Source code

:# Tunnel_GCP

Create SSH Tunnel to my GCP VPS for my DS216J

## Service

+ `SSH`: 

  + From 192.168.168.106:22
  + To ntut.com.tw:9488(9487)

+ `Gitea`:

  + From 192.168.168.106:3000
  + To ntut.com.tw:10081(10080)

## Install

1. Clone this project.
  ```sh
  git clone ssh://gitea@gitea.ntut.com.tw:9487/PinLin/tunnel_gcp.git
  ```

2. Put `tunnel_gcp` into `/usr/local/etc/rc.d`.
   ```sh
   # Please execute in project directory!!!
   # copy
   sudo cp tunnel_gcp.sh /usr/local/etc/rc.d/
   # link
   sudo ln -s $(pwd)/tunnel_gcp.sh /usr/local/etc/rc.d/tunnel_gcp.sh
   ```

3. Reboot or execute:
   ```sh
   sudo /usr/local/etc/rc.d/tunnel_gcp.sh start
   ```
§
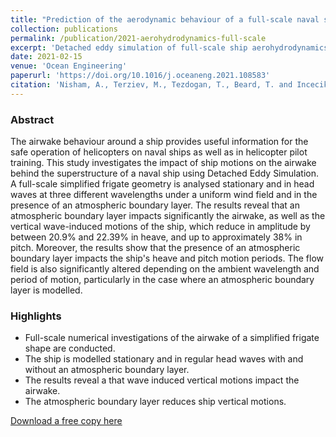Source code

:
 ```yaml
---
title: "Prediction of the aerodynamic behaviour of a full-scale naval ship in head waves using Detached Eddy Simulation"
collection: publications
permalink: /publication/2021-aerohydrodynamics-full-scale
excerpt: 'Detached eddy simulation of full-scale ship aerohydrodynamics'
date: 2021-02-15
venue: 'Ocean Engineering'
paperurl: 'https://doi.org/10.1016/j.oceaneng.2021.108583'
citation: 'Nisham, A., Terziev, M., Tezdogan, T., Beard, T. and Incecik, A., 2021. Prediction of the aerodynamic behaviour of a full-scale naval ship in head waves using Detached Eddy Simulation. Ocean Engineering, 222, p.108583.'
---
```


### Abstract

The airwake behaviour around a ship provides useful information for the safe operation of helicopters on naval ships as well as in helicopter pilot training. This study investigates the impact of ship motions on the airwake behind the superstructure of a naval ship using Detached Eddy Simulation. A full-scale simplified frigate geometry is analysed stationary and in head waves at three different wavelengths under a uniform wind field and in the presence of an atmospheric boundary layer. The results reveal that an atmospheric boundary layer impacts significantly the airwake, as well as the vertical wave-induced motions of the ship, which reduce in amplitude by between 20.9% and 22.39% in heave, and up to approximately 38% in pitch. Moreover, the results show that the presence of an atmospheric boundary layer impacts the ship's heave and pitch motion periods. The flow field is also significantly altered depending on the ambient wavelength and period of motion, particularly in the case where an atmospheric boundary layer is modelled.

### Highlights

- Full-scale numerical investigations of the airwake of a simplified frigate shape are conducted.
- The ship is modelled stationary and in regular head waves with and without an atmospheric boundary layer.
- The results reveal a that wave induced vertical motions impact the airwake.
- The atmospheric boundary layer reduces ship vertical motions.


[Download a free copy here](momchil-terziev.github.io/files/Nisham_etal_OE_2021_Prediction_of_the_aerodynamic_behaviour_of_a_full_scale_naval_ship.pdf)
§
**TO DO**
Where a line above contains the word "sudo", copy that line.

**EXERCISE RESULT**
   sudo cp tunnel_gcp.sh /usr/local/etc/rc.d/
   sudo ln -s $(pwd)/tunnel_gcp.sh /usr/local/etc/rc.d/tunnel_gcp.sh
   sudo /usr/local/etc/rc.d/tunnel_gcp.sh start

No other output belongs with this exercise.